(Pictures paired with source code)
________________________
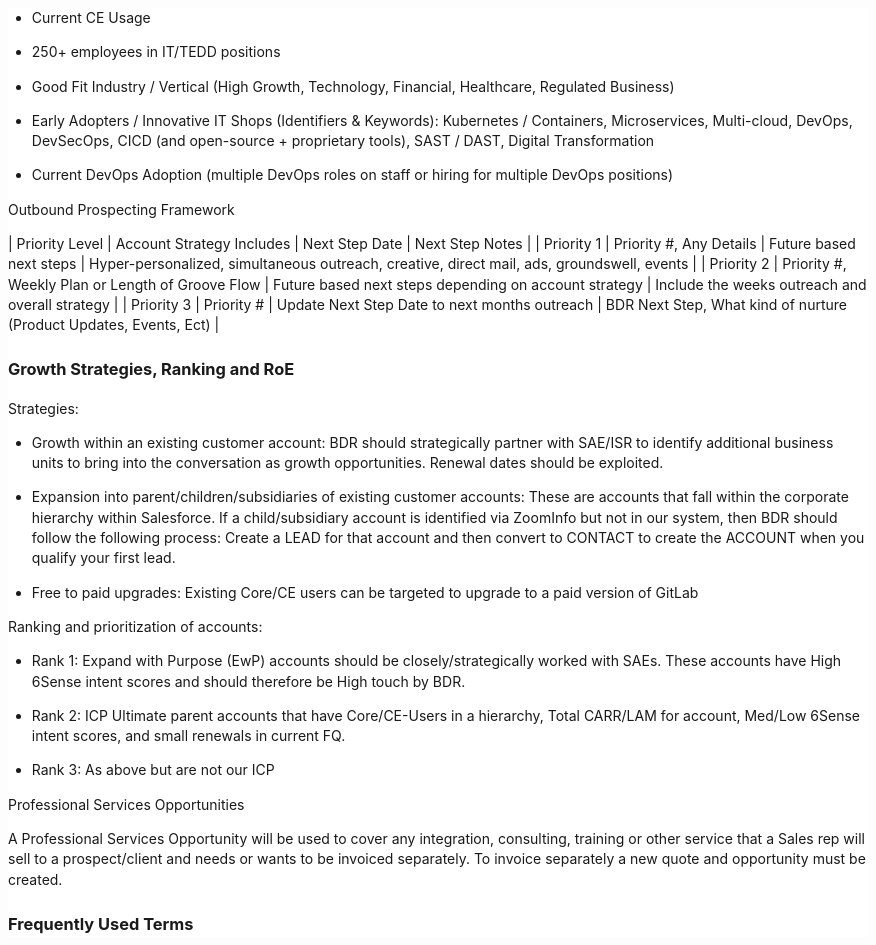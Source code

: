 

- Current CE Usage



- 250+ employees in IT/TEDD positions



- Good Fit Industry / Vertical (High Growth, Technology, Financial, Healthcare, Regulated Business)



- Early Adopters / Innovative IT Shops (Identifiers & Keywords): Kubernetes / Containers, Microservices, Multi-cloud, DevOps, DevSecOps, CICD (and open-source + proprietary tools), SAST / DAST, Digital Transformation



- Current DevOps Adoption (multiple DevOps roles on staff or hiring for multiple DevOps positions)



Outbound Prospecting Framework



| Priority Level | Account Strategy Includes | Next Step Date | Next Step Notes | | Priority 1 | Priority #, Any Details | Future based next steps | Hyper-personalized, simultaneous outreach, creative, direct mail, ads, groundswell, events | | Priority 2 | Priority #, Weekly Plan or Length of Groove Flow | Future based next steps depending on account strategy | Include the weeks outreach and overall strategy | | Priority 3 | Priority # | Update Next Step Date to next months outreach | BDR Next Step, What kind of nurture (Product Updates, Events, Ect) |

### Growth Strategies, Ranking and RoE

Strategies:

- Growth within an existing customer account: BDR should strategically partner with SAE/ISR to identify additional business units to bring into the conversation as growth opportunities. Renewal dates should be exploited.

- Expansion into parent/children/subsidiaries of existing customer accounts: These are accounts that fall within the corporate hierarchy within Salesforce. If a child/subsidiary account is identified via ZoomInfo but not in our system, then BDR should follow the following process: Create a LEAD for that account and then convert to CONTACT to create the ACCOUNT when you qualify your first lead.

- Free to paid upgrades: Existing Core/CE users can be targeted to upgrade to a paid version of GitLab

Ranking and prioritization of accounts:

- Rank 1: Expand with Purpose (EwP) accounts should be closely/strategically worked with SAEs. These accounts have High 6Sense intent scores and should therefore be High touch by BDR.

- Rank 2: ICP Ultimate parent accounts that have Core/CE-Users in a hierarchy, Total CARR/LAM for account, Med/Low 6Sense intent scores, and small renewals in current FQ.

- Rank 3: As above but are not our ICP

Professional Services Opportunities

A Professional Services Opportunity will be used to cover any integration, consulting, training or other service that a Sales rep will sell to a prospect/client and needs or wants to be invoiced separately. To invoice separately a new quote and opportunity must be created.

### Frequently Used Terms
________________________
> To do
Copy out the lines above with "scores" in them.

> Answer to this task
- Rank 1: Expand with Purpose (EwP) accounts should be closely/strategically worked with SAEs. These accounts have High 6Sense intent scores and should therefore be High touch by BDR.
- Rank 2: ICP Ultimate parent accounts that have Core/CE-Users in a hierarchy, Total CARR/LAM for account, Med/Low 6Sense intent scores, and small renewals in current FQ.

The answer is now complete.